Set down every entry below exactly as it stands.

◆ **RAW DATA**
- Opening Delimiter -

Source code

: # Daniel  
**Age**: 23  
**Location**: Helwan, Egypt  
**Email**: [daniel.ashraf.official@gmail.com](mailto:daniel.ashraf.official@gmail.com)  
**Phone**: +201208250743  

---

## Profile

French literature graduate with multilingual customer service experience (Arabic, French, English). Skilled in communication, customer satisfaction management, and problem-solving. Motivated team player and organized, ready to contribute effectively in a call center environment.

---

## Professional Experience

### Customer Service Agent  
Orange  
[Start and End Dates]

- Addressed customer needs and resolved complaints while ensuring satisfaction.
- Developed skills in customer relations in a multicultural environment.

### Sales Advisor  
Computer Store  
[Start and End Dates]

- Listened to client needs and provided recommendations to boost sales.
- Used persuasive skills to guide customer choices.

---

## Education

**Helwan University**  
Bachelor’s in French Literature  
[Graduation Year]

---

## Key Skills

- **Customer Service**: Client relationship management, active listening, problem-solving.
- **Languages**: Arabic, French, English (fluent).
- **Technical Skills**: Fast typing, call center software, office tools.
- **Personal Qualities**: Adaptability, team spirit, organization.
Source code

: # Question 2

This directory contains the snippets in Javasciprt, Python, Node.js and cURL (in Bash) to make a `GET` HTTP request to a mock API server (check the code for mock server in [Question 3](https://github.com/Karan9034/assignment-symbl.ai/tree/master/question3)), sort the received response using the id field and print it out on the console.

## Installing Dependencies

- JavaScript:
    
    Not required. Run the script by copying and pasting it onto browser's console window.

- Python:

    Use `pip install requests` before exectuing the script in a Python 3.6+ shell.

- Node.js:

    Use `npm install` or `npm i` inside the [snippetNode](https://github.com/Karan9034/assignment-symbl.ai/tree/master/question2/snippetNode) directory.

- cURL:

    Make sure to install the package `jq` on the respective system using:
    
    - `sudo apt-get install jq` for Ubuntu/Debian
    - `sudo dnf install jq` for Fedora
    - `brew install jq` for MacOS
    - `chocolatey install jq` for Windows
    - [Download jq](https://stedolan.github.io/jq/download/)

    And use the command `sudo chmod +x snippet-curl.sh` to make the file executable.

- Closing Delimiter -

◆ **ANSWER SECTION**
Source code

: # Daniel  
**Age**: 23  
**Location**: Helwan, Egypt  
**Email**: [daniel.ashraf.official@gmail.com](mailto:daniel.ashraf.official@gmail.com)  
**Phone**: +201208250743  

---

## Profile

French literature graduate with multilingual customer service experience (Arabic, French, English). Skilled in communication, customer satisfaction management, and problem-solving. Motivated team player and organized, ready to contribute effectively in a call center environment.

---

## Professional Experience

### Customer Service Agent  
Orange  
[Start and End Dates]

- Addressed customer needs and resolved complaints while ensuring satisfaction.
- Developed skills in customer relations in a multicultural environment.

### Sales Advisor  
Computer Store  
[Start and End Dates]

- Listened to client needs and provided recommendations to boost sales.
- Used persuasive skills to guide customer choices.

---

## Education

**Helwan University**  
Bachelor’s in French Literature  
[Graduation Year]

---

## Key Skills

- **Customer Service**: Client relationship management, active listening, problem-solving.
- **Languages**: Arabic, French, English (fluent).
- **Technical Skills**: Fast typing, call center software, office tools.
- **Personal Qualities**: Adaptability, team spirit, organization.
Source code

: # Question 2

This directory contains the snippets in Javasciprt, Python, Node.js and cURL (in Bash) to make a `GET` HTTP request to a mock API server (check the code for mock server in [Question 3](https://github.com/Karan9034/assignment-symbl.ai/tree/master/question3)), sort the received response using the id field and print it out on the console.

## Installing Dependencies

- JavaScript:
    
    Not required. Run the script by copying and pasting it onto browser's console window.

- Python:

    Use `pip install requests` before exectuing the script in a Python 3.6+ shell.

- Node.js:

    Use `npm install` or `npm i` inside the [snippetNode](https://github.com/Karan9034/assignment-symbl.ai/tree/master/question2/snippetNode) directory.

- cURL:

    Make sure to install the package `jq` on the respective system using:
    
    - `sudo apt-get install jq` for Ubuntu/Debian
    - `sudo dnf install jq` for Fedora
    - `brew install jq` for MacOS
    - `chocolatey install jq` for Windows
    - [Download jq](https://stedolan.github.io/jq/download/)

    And use the command `sudo chmod +x snippet-curl.sh` to make the file executable.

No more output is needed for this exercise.